Ouagadougou, 3 Octobre 2008— Une évaluation du climat des investissements réalisée en 2005-2006 par la Banque mondiale indiquait que le climat des affaires était globalement peu favorable au Burkina Faso. Dans la même année, le rapport Doing Business publié par la Banque mondiale et la Société financière internationale (IFC) classait le pays à la 154ème place sur 155 pays examinés. Cette situation a amené le Gouvernement à solliciter d’IFC la mise en place d’un programme d’assistance technique pour l’amélioration de l’environnement des affaires au Burkina Faso. Ainsi, le programme « Doing Business Better in Burkina Faso » (mieux faire les affaires au Burkina) a démarré ses activités en mars 2006 et a fortement contribué à l’amélioration des performances du pays.
Présentation du rapport Doing Business 2009
Le dernier rapport Doing Business, dont le lancement officiel a eu lieu le 10 septembre dernier, classe le Burkina au 148ème rang sur les 181 pays évalués, et au 6ème rang des 10 meilleurs pays réformateurs au monde en matière d’amélioration du climat des affaires.
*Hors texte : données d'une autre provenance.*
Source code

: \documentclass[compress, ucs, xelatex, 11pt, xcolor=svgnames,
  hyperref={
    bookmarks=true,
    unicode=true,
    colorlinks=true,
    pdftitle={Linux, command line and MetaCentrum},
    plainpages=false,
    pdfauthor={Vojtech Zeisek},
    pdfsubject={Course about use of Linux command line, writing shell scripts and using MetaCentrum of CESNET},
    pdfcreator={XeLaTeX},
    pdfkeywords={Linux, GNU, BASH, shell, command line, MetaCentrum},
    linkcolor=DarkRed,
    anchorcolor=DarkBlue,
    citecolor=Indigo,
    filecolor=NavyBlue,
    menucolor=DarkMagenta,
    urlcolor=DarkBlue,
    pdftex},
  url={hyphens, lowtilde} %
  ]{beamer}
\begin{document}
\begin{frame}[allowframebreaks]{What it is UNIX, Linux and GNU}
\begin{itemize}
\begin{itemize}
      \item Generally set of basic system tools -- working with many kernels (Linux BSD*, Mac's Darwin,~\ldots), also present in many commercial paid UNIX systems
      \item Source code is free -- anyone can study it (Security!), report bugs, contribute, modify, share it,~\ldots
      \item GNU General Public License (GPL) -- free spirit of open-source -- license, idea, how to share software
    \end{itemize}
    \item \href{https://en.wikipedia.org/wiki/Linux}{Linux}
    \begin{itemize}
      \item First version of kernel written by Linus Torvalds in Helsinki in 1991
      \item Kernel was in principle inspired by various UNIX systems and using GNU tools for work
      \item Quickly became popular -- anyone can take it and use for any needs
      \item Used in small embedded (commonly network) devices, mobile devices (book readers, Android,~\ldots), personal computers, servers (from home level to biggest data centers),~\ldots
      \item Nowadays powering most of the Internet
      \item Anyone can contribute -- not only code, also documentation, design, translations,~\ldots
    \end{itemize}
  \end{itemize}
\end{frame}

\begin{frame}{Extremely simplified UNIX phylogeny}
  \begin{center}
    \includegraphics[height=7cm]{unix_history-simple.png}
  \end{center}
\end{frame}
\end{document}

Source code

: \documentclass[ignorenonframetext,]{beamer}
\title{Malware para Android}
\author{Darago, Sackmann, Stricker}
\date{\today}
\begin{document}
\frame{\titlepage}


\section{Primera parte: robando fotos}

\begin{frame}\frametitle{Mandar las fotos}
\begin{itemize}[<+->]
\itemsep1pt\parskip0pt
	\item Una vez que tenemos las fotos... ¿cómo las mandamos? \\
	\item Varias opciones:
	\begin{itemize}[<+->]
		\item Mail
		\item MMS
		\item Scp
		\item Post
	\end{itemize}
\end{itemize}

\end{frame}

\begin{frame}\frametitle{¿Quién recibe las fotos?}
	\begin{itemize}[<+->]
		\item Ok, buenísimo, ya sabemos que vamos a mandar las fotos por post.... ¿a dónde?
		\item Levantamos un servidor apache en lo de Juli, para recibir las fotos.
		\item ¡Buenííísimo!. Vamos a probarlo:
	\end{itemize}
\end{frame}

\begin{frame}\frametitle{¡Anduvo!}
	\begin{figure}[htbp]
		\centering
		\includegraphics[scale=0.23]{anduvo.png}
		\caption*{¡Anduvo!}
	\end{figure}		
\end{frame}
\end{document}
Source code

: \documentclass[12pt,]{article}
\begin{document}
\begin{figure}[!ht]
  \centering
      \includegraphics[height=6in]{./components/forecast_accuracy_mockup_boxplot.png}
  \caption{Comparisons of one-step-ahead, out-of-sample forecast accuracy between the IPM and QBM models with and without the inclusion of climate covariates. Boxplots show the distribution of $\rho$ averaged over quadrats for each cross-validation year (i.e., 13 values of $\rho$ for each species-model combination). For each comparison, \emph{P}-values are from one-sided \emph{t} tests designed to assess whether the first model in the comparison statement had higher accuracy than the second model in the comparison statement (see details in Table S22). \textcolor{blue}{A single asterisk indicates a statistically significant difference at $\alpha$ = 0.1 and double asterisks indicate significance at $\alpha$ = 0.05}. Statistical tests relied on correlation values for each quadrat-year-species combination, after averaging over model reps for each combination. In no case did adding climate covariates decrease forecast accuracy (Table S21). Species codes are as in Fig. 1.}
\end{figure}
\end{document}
Le Chef de la délégation du Gouvernement à la cérémonie du lancement du rapport 2009, le ministre du Commerce Mamadou SANOU, a traduit toute la satisfaction du Gouvernement quant aux résultats atteints par le Burkina. Il a rappelé que ce pays enclavé d’Afrique de l’Ouest avec 13 millions d’habitants, qui était classé en 2005 avant-dernier au monde, fait désormais partie du cercle très convoité des 10 meilleurs réformateurs en 2008. Le pays a fait un bond en avant grâce aux efforts fournis dans plusieurs domaines, dont les quatre qui ont été soulignés par le rapport :
la mise en place d’un guichet unique centralisant toutes les formalités de délivrance des permis de construire (CEFAC) : le nombre de procédures a été réduit de 32 à 15, les délais ont diminué de 226 à 214 jours et le coût a baissé ;
la réglementation du marché du travail : un nouveau Code du travail a été adopté assouplissant les règles d’embauche et de licenciement ;
le transfert de propriété : de nouvelles mesures ont permis de réduire le nombre de procédures de 8 à 6, la durée de 182 à 136 jours et le coût de 12,2% à 10% de la valeur de la propriété ;
le paiement des impôts : une réforme de la loi fiscale a réduit le taux global des taxes de 4.3%.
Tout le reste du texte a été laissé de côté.